We are all told to eat more healthily, with more fruit and vegetables in our diet, as well as fibre, “good fats” and carbs for energy, and to cut back on sugary treats and fatty foods. However, it’s not as straightforward as healthy food equals good food and certainly, healthy food does not mean it’s good for your teeth and in fact some healthier foods can be some of the worst for your dental health.
Food and Drink Your Teeth Should Avoid
Fruit such as Oranges and Apples are great from a health perspective but they are certainly a problem for teeth. The citrus effect can create a sugar rush in the mouth and although they are natural sugars (as opposed to refined) they are still contributing to the sugar consumption and they can strip enamel from the teeth just as much as refined sugar, over time. So curbing the amount of fruit is worth considering for dental health, including dried fruits which can contain even more sugar.
As with any drink that contains sugar, there is a risk that they can affect your teeth and those particularly tricky drinks include red wine which not only contain huge amounts of sugar, but also stain the enamel on your teeth more than many other drinks. There are some arguments that state red wine is worse than coffee. Sugar and acid hurt the gum line but especially hurt the enamel on your teeth.

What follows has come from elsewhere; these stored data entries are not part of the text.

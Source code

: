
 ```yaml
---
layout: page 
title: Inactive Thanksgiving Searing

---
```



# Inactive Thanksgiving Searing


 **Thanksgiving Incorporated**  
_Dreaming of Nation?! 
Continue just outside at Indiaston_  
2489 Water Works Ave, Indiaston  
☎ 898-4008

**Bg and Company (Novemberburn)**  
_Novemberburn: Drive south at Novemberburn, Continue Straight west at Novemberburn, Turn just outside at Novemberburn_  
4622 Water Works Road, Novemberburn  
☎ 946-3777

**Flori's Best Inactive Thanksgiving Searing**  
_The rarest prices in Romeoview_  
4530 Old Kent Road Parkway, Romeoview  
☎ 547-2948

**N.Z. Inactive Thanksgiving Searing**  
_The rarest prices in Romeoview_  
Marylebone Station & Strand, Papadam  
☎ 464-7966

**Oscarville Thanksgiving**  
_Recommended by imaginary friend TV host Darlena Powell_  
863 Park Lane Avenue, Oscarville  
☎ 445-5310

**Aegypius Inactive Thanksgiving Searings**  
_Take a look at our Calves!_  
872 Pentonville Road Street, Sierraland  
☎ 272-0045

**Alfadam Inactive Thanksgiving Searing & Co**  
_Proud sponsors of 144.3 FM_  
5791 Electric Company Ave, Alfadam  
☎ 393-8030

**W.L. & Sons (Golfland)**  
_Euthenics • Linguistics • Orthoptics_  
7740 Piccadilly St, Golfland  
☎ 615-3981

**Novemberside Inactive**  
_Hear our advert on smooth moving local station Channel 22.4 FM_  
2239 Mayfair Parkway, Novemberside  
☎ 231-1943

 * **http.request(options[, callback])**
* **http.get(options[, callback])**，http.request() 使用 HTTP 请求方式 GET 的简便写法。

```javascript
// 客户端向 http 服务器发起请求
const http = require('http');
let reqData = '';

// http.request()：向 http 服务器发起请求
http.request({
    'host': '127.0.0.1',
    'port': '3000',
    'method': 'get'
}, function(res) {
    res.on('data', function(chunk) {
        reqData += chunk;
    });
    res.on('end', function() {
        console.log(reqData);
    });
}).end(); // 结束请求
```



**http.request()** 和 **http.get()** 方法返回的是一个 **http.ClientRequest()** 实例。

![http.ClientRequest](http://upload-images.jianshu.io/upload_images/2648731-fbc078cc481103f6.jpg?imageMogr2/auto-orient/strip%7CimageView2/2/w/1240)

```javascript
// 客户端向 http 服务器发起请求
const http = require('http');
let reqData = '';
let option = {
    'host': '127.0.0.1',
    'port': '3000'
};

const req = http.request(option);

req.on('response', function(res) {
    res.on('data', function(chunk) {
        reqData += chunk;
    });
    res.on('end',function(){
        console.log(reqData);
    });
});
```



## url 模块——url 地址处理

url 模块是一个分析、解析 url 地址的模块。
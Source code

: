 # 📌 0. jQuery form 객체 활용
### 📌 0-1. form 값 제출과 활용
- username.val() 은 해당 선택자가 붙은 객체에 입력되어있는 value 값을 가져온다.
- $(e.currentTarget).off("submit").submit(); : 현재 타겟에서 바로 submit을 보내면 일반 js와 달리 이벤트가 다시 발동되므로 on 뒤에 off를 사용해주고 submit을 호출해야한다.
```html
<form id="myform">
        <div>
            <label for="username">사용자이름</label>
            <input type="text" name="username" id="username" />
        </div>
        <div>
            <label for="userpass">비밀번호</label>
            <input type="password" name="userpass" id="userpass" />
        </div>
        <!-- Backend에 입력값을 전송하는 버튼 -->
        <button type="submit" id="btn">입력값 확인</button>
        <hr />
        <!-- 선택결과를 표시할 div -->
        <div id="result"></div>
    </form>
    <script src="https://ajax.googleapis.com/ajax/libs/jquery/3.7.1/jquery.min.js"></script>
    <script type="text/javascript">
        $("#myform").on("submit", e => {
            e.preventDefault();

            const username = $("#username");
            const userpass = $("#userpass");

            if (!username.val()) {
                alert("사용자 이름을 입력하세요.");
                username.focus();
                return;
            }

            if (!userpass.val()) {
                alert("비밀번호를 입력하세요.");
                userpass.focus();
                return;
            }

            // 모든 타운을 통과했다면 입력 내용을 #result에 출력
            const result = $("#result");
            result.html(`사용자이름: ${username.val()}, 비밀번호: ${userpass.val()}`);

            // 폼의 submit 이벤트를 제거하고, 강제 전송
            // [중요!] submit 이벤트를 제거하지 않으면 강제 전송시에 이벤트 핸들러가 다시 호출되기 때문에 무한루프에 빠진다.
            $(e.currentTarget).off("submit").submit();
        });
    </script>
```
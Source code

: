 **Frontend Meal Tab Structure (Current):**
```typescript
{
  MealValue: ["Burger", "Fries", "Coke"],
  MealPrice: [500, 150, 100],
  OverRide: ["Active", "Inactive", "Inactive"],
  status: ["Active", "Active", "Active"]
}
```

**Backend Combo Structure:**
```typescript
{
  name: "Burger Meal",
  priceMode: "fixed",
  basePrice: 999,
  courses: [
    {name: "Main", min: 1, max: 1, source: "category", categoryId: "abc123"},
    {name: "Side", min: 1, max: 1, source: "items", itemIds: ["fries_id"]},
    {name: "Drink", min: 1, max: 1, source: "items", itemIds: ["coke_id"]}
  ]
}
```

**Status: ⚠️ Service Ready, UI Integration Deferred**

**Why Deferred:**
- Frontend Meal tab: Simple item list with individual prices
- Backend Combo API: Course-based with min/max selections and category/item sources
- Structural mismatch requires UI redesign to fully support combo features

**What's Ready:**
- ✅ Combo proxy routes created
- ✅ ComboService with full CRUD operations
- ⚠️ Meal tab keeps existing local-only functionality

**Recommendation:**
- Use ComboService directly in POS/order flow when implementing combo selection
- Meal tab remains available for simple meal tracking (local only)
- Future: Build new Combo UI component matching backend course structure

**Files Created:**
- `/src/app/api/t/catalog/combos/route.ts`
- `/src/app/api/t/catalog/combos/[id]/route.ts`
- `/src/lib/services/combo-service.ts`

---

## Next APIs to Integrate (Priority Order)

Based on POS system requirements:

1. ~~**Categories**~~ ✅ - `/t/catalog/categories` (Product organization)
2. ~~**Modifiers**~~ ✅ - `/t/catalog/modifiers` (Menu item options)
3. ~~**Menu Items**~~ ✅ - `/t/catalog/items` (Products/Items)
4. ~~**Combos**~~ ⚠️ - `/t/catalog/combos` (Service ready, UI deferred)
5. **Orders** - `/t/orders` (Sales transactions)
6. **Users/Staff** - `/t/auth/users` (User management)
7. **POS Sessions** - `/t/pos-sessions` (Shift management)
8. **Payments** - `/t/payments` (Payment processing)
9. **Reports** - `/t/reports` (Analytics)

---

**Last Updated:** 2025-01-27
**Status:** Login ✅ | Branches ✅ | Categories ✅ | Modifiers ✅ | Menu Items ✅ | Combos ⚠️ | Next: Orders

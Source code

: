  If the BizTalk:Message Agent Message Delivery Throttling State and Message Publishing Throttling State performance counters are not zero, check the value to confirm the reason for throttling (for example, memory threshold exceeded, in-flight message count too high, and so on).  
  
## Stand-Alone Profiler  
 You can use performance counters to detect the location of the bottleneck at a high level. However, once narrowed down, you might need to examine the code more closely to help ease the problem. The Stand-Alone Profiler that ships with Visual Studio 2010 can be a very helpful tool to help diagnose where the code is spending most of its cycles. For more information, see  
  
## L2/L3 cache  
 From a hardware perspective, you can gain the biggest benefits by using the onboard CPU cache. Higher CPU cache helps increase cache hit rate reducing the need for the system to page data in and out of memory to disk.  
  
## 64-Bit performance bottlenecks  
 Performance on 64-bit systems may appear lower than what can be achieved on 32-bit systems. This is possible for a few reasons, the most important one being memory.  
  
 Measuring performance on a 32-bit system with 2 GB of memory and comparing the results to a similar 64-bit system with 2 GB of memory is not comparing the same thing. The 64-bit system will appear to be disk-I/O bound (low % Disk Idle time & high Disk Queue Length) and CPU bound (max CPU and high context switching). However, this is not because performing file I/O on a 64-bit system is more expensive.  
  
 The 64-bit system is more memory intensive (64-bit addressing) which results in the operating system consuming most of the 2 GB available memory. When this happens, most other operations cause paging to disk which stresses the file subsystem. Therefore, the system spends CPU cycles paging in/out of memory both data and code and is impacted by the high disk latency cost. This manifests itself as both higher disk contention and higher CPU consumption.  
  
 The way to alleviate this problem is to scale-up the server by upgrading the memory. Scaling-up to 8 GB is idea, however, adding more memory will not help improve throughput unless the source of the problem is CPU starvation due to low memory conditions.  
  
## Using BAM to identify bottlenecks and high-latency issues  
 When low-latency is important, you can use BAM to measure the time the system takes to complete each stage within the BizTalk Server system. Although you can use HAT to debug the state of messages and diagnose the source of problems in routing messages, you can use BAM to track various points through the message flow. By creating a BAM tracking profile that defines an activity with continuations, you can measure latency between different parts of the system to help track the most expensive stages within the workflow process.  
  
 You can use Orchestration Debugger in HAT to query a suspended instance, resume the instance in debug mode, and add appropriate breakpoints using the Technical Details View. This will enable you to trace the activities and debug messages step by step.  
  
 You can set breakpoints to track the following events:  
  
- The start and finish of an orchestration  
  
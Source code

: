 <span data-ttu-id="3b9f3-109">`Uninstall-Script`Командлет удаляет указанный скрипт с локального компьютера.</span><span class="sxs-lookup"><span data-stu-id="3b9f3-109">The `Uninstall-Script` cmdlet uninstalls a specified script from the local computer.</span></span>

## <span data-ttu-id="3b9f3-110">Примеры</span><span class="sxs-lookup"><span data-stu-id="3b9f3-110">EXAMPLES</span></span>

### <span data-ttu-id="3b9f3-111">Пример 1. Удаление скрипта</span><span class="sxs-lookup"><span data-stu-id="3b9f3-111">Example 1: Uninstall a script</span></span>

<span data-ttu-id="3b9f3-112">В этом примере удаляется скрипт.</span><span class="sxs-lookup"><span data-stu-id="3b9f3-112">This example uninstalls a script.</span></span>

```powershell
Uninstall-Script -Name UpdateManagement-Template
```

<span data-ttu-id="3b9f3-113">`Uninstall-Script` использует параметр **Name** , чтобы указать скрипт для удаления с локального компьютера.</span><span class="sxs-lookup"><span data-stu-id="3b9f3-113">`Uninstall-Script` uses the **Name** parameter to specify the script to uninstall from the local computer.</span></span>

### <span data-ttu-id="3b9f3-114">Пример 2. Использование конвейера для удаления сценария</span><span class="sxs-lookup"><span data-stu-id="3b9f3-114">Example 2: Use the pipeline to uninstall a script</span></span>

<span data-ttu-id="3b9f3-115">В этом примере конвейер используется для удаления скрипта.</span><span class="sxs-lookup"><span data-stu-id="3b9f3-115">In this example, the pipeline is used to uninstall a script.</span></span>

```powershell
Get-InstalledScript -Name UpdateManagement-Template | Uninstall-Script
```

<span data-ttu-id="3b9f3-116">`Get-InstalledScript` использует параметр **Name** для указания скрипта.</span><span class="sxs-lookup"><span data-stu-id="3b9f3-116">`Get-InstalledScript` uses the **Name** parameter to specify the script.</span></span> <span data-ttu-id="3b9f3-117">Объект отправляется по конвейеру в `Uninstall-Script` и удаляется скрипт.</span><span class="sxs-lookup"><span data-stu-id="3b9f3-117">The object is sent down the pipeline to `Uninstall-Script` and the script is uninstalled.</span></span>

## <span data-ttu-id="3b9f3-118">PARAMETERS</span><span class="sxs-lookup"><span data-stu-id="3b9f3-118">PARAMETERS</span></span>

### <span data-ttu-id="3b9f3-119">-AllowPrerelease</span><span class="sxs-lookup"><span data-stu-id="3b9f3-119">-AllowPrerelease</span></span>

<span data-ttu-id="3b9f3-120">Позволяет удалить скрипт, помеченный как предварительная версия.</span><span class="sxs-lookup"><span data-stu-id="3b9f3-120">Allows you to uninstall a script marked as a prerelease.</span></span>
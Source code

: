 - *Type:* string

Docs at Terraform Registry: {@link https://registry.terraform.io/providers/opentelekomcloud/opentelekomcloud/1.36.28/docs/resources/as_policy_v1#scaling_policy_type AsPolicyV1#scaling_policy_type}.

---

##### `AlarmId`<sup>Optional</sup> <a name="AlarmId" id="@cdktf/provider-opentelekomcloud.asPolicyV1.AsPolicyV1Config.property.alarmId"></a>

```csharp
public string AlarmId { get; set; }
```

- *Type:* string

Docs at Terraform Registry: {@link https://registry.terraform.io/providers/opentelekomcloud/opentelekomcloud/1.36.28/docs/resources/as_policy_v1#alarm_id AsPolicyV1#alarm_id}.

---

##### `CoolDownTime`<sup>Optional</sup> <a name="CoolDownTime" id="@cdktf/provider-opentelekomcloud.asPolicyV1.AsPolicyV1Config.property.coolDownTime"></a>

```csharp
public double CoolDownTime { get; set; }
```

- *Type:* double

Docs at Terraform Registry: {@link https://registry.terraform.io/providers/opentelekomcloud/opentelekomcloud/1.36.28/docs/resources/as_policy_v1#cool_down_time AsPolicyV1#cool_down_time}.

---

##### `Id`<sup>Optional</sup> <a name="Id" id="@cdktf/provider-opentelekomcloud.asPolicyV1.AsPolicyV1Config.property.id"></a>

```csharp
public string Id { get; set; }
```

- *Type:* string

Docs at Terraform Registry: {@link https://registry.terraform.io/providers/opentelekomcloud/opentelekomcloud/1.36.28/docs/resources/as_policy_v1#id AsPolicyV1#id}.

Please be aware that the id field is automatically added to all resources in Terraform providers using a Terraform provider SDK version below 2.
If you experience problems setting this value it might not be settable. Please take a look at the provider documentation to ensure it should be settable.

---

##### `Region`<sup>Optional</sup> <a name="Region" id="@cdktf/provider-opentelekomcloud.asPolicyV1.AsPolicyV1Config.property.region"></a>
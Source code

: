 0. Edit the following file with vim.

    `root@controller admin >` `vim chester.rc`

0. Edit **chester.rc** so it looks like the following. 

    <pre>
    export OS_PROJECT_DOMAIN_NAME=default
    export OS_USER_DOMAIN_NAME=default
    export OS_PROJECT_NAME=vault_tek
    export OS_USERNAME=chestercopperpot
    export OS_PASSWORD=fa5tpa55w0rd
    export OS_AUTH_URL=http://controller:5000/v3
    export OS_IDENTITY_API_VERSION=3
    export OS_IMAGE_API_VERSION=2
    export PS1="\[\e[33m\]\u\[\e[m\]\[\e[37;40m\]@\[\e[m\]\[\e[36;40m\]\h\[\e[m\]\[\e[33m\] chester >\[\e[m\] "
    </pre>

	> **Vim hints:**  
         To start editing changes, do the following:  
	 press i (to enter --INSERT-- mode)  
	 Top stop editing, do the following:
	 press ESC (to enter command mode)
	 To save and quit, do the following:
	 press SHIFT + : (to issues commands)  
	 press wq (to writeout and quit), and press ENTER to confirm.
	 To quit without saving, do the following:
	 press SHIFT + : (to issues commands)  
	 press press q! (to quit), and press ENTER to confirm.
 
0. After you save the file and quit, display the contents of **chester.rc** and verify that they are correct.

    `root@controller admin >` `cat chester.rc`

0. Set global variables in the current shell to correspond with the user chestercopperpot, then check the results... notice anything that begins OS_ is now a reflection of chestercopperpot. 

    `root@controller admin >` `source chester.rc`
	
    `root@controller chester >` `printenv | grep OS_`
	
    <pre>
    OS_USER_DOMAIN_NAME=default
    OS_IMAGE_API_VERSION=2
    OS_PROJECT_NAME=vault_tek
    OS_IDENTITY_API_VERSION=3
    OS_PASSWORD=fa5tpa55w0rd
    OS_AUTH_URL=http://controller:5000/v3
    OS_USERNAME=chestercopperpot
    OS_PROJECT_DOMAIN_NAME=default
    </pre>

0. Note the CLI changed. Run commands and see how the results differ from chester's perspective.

Who would have thought that out of so many foods, white bread would be problematic for teeth? It’s understandable that crusty bread could be a problem but generally white bread contains sugar and because it is thicker and “stickier” than brown bread (which is more coarse and is healthier overall due to its fibre content) it can create pockets of bacteria and cause problems in the long term.
Although you couldn’t class it as food, it’s technically frozen water and realistically it can be very harmful to your teeth. Some people crunch ice and this doesn’t do your teeth any good at all. The cold nature of ice can unfortunately affect sensitive teeth but also crack and chip enamel away over time. It’s just not recommended.
Healthy nuts and trail mix for instance, are great for providing healthy fats however, from a dental standpoint, they are problematic because of the hard shell and crunching involved. This abrasiveness can damage teeth.
We all know that chocolate and sodas and many other sugary foods and drinks are bad for us in large quantities and so it’s recommended to steer clear in order to maintain a healthy mouth, but we never really think about the impact relatively healthy foods can have and the fact is, some foods and drinks are just damaging over time, for the future of your teeth.